FORMER Malaysian Prime Minister Datuk Seri Najib Razak (left) was visibly rattled when the media confronted him on Wednesday, yet again, over murdered Mongolian model Altantuya Shaariibuu.
“That is slander. Lies. I never met her,” he was reported saying by Malaysiakini online news-portal after denying the latest court testimony by Altantuya’s cousin.
He was asked to respond to Altantuya’s first cousin Burmaa Oyunchimeg, who testified at the High Court in Shah Alam that Altantuya showed her a photo of herself, her lover Abdul Razak Baginda, and a Deputy Prime Minister named “Razak” while testifying as first witness in the family’s RM100 million civil lawsuit against the Malaysian government.
Burmaa told the court she is employed as a sales associate at US department store Macy’s in Chicago, Illinois where she currently lives.
Clearly annoyed by the continued persistent questioning, Najib, who is campaigning for the Barisan National (BN) candidate in the Cameron Highlands by-election, reiterated that he had previously sworn in a mosque about the matter.
BRUTAL MURDER IN 2006
For the record, Altantuya was brutally murdered in the jungles of Puncak Alam, Shah Alam, with a shot to the head before her body was blown up with high-grade military explosives in 2006. She was 28 and pregnant at the time of her death.
By all recounts, like a blood-stained script from a Bollywood movie, Altantuya was a stunning woman – tall, willowy with exquisite features. But her mesmerising beauty came to be a curse. She grew up in Saint Petersburg, Russia and spoke fluent Russian, English, Chinese and Korean. She was both a model and a translator.
In 2004 while in Hong Kong, Altantuya met Baginda and the two began an affair. Baginda was no ordinary political analyst. He was a friend and associate of Najib Razak, who was then Malaysia’s Defence Minister. The analyst acted as Najib’s advisor from 2000 to 2008. Najib later rose to become Prime Minister in 2009.
The Malaysian newspapers reported many believe that her involvement in a defence deal to purchase two French Scorpene submarines may have led to her death. Both Baginda and Najib were alleged to have taken multi-million dollar backhanders for the deal, which they both deny.
Sometime in 2006, the affair between Altantuya and Baginda soured and he abruptly ended it. Later that year, Altantuya came to Malaysia together with her sister and cousin to track down Baginda, who had refused to see her.
‘NOTHING TO DO WITH CASE’
Despite repeated photo evidence of his alleged links, Najib continues to deny knowing Altantuya or that he had any part in her death.
Najib told The Star newspaper last year: “I’m on record to have sworn in a mosque in the name of Allah that I had nothing to do with the case. I still maintain that I only knew she died four, five days after the death…that was the first time I heard about her. There is no evidence to show I ever knew her.”

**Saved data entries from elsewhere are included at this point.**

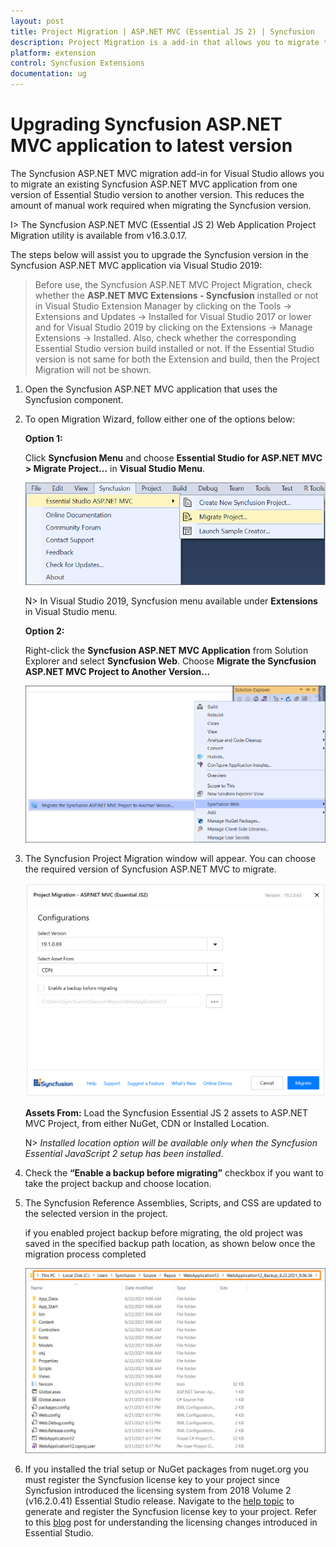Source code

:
 ```yaml
---
layout: post
title: Project Migration | ASP.NET MVC (Essential JS 2) | Syncfusion
description: Project Migration is a add-in that allows you to migrate the existing Syncfusion ASP.NET MVC Application from one Essential Studio version to another version
platform: extension
control: Syncfusion Extensions
documentation: ug
---
```


# Upgrading Syncfusion ASP.NET MVC application to latest version

The Syncfusion ASP.NET MVC migration add-in for Visual Studio allows you to migrate an existing Syncfusion ASP.NET MVC application from one version of Essential Studio version to another version. This reduces the amount of manual work required when migrating the Syncfusion version.

I> The Syncfusion ASP.NET MVC (Essential JS 2) Web Application Project Migration utility is available from v16.3.0.17.

The steps below will assist you to upgrade the Syncfusion version in the Syncfusion ASP.NET MVC application via Visual Studio 2019:

> Before use, the Syncfusion ASP.NET MVC Project Migration, check whether the **ASP.NET MVC Extensions - Syncfusion** installed or not in Visual Studio Extension Manager by clicking on the Tools -> Extensions and Updates -> Installed for Visual Studio 2017 or lower and for Visual Studio 2019 by clicking on the Extensions -> Manage Extensions -> Installed. Also, check whether the corresponding Essential Studio version build installed or not. If the Essential Studio version is not same for both the Extension and build, then the Project Migration will not be shown.

1. Open the Syncfusion ASP.NET MVC application that uses the Syncfusion component.

2. To open Migration Wizard, follow either one of the options below:
    
   **Option 1:**  

   Click **Syncfusion Menu** and choose **Essential Studio for ASP.NET MVC > Migrate Project…** in **Visual Studio Menu**.

   ![Syncfusion Essential JS 2 ASP.NET MVC Project Migration via Syncfusion menu](Project-Migration_images/Syncfusion_Menu_ProjectMigration.png)

   N> In Visual Studio 2019, Syncfusion menu available under **Extensions** in Visual Studio menu.

   **Option 2:**  

   Right-click the **Syncfusion ASP.NET MVC Application** from Solution Explorer and select **Syncfusion Web**. Choose **Migrate the Syncfusion ASP.NET MVC Project to Another Version...**

   ![Syncfusion Essential JS 2 ASP.NET MVC Project Migration add-in](Project-Migration_images/Project-Migration-img1.png)

3. The Syncfusion Project Migration window will appear. You can choose the required version of Syncfusion ASP.NET MVC to migrate.

   ![Syncfusion Essential JS 2 ASP.NET MVC Project Migration wizard](Project-Migration_images/Project-Migration-img2.png)   
   
   **Assets From:** Load the Syncfusion Essential JS 2 assets to ASP.NET MVC Project, from either NuGet, CDN or Installed Location.
   
   N> *Installed location option will be available only when the Syncfusion Essential JavaScript 2 setup has been installed*.
   
4. Check the **“Enable a backup before migrating”** checkbox if you want to take the project backup and choose location.      
      
5. The Syncfusion Reference Assemblies, Scripts, and CSS are updated to the selected version in the project.

   if you enabled project backup before migrating, the old project was saved in the specified backup path location, as shown below once the migration process completed

   ![BackupLocation](Project-Migration_images/BackupLocation.png)

6. If you installed the trial setup or NuGet packages from nuget.org you must register the Syncfusion license key to your project since Syncfusion introduced the licensing system from 2018 Volume 2 (v16.2.0.41) Essential Studio release. Navigate to the [help topic](https://help.syncfusion.com/common/essential-studio/licensing/license-key#how-to-generate-syncfusion-license-key) to generate and register the Syncfusion license key to your project. Refer to this [blog](https://blog.syncfusion.com/post/Whats-New-in-2018-Volume-2-Licensing-Changes-in-the-1620x-Version-of-Essential-Studio.aspx?_ga=2.11237684.1233358434.1587355730-230058891.1567654773) post for understanding the licensing changes introduced in Essential Studio.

The new Pakatan Harapan (PH) government last year ordered investigations into her death to be reopened following appeals from Altantuya’s family. This highly thriller-like case that had cast a shadow over the government of former Prime Minister Najib Razak for more than a decade.
Even Mongolia President Battulga Khaltmaa was quoted as saying that re-opening the investigation would not only help justice but also ease tensions between the two countries.
Altantuya’s parents Shaariibuu Setev and Altantsetseg Sanjaa, and Altantuya’s two sons had on June 4, 2007 filed the civil lawsuit to claim compensation for the mental shock and psychological trauma they suffered over her death. However, one of Altantuya’s two sons, 15-year-old Alatanshagai Munkhtukga, was removed as plaintiff when he died in 2017.
In the lawsuit where Altantuya’s family is seeking RM100 million as compensation, Sirul Azhar Umar, Azilah Hadri, Baginda and the government of Malaysia were named as defendants.
WHO ORDERED THE MURDER?
Lawyer Sangeet Kaur Deo said Altantuya’s family wants justice for her. They “want to know who ordered her murder and we hope to get some answers from this trial,” she told The Associated Press.
Sirul and Azilah, two elite bodyguards from the Security Protection Force, were convicted by the High Court in 2009 of killing Altantuya. They succeeded in overturning their conviction at the Court of Appeal in 2013, but the Federal Court in 2015 restored their conviction and sentenced them to death.
Rather cryptically, neither a motive for the crime, nor who ordered the killing, was ever investigated. Baginda was acquitted of abetting the two former police officers in her murder.
Sirul, rather strangely, had escaped to Australia after the Court of Appeal ruling and is currently under detention there as Australian laws do not allow extraditions to a country with the death penalty. Sirul, a former commando, has told the media that many in Malaysia saw him as a “political detainee” and that he was prepared to return home provided he was given a full pardon.
Azilah, a former police Special Action Force officer, who is currently on death row, has been waiting for more than two years for a hearing on his plea for clemency.